El sentido que tenía la modernización para los rumanos, como en todo el mundo no occidental, era poder sincronizar el desarrollo del espíritu rumano con el de Occidente. Pero el resultado sólo fue parcial. La modernización en la zona del sureste de Europa fue un proceso inacabado. A menudo se quedó en un marco formal e inestable. El marco vacío no se llenó de un contenido real. En efecto, Rumanía había reunido las condiciones para convertirse en una «Bélgica de Oriente», según la expresión de la época, gracias a sus riquezas naturales. Pero su evolución normal (iniciada a mediados del siglo XIX) se vio bruscamente interrumpida por la ocupación soviética en 1944. El balance de la experiencia comunista fue el hecho de que, durante las dos últimas décadas del siglo XX, el país se vio relegado a ocupar, en las estadísticas internacionales, un lugar junto a Albania. La experiencia comunista estuvo acompañada por la experiencia de una dictadura de tipo totalitario, la de Nicolae Ceausescu, que aisló una vez más a Rumanía del resto de Europa e incluso del resto de países «socialistas», modificando y singularizando el destino histórico del país.
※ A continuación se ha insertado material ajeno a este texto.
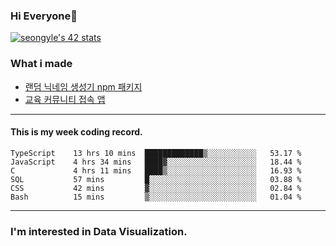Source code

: ### Hi Everyone👋

[![seongyle's 42 stats](https://badge42.vercel.app/api/v2/cl260u6td000609l4p4inxynw/stats?cursusId=21&coalitionId=86)](https://github.com/JaeSeoKim/badge42)

### What i made

- [랜덤 닉네임 생성기 npm 패키지](https://www.npmjs.com/package/korean-random-names-generator)
- [교육 커뮤니티 접속 앱](https://github.com/YeonSeong-Lee/HufsLifeAcademy_app)

---

#### This is my week coding record.

<!--START_SECTION:waka-->

```text
TypeScript    13 hrs 10 mins  █████████████▒░░░░░░░░░░░   53.17 %
JavaScript    4 hrs 34 mins   ████▓░░░░░░░░░░░░░░░░░░░░   18.44 %
C             4 hrs 11 mins   ████▒░░░░░░░░░░░░░░░░░░░░   16.93 %
SQL           57 mins         █░░░░░░░░░░░░░░░░░░░░░░░░   03.88 %
CSS           42 mins         ▓░░░░░░░░░░░░░░░░░░░░░░░░   02.84 %
Bash          15 mins         ▒░░░░░░░░░░░░░░░░░░░░░░░░   01.04 %
```

<!--END_SECTION:waka-->
--- 

### I'm interested in Data Visualization.



<!--
**YeonSeong-Lee/YeonSeong-Lee** is a ✨ _special_ ✨ repository because its `README.md` (this file) appears on your GitHub profile.

Here are some ideas to get you started:

- 🔭 I’m currently working on ...
- 🌱 I’m currently learning ...
- 👯 I’m looking to collaborate on ...
- 🤔 I’m looking for help with ...
- 💬 Ask me about ...
- 📫 How to reach me: ...
- 😄 Pronouns: ...
- ⚡ Fun fact: ...
-->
Debido a la falta de continuidad de su desarrollo, que contribuyó en buena medida a acentuar el desfase entre Rumanía y la Europa central y occidental, en 1989 los rumanos se vieron obligados a empezar de nuevo desde el principio, como en 1821, 1859 y 1918, 1945, cual si se encontraran inmersos en un perpetuo mito de Sísifo.
La historia, en el caso de los rumanos, ha impuesto una cierta identidad, que es una síntesis del fondo rural, fuerte y resistente, y las influencias exteriores. Una síntesis de contrastes. Hay actualmente en la sociedad rumana una coexistencia de elementos dispares, procedentes de la vida tradicional, las nostalgias por el periodo de entreguerras, las estructuras y actitudes comunistas y las evoluciones poscomunistas no bien definidas aún. Las esperanzas puestas en el reencuentro histórico de los rumanos no son menores: la cohesión de su Estado en una zona convulsa, con fronteras que amenazan con desplazarse, la notable capacidad de asimilar los modelos, su posición estratégica importante para Europa y la integración en las nuevas estructuras del continente. Un filósofo rumano, Constantin Noica, escribía que la historia de los rumanos está abierta a todas las posibilidades. Por lo tanto, también a todas las esperanzas.
Notas
[1] Rumanía tiene hoy 21,5 millones de habitantes en una superficie de 238 391 km2.
[2] N. Iorga, La place des Roumains dans l’histoire universelle, Bucarest, 1980; Vl. Georgescu, The Romanians: a history, Londres, 1991; C. Durandin, Histoire des Roumains, París, 1995; L. Boia, La Roumanie: un pays à la frontière de l’Europe, París, 2003; I. Bulei, Brève histoire de la Roumanie, Bucarest, 2005.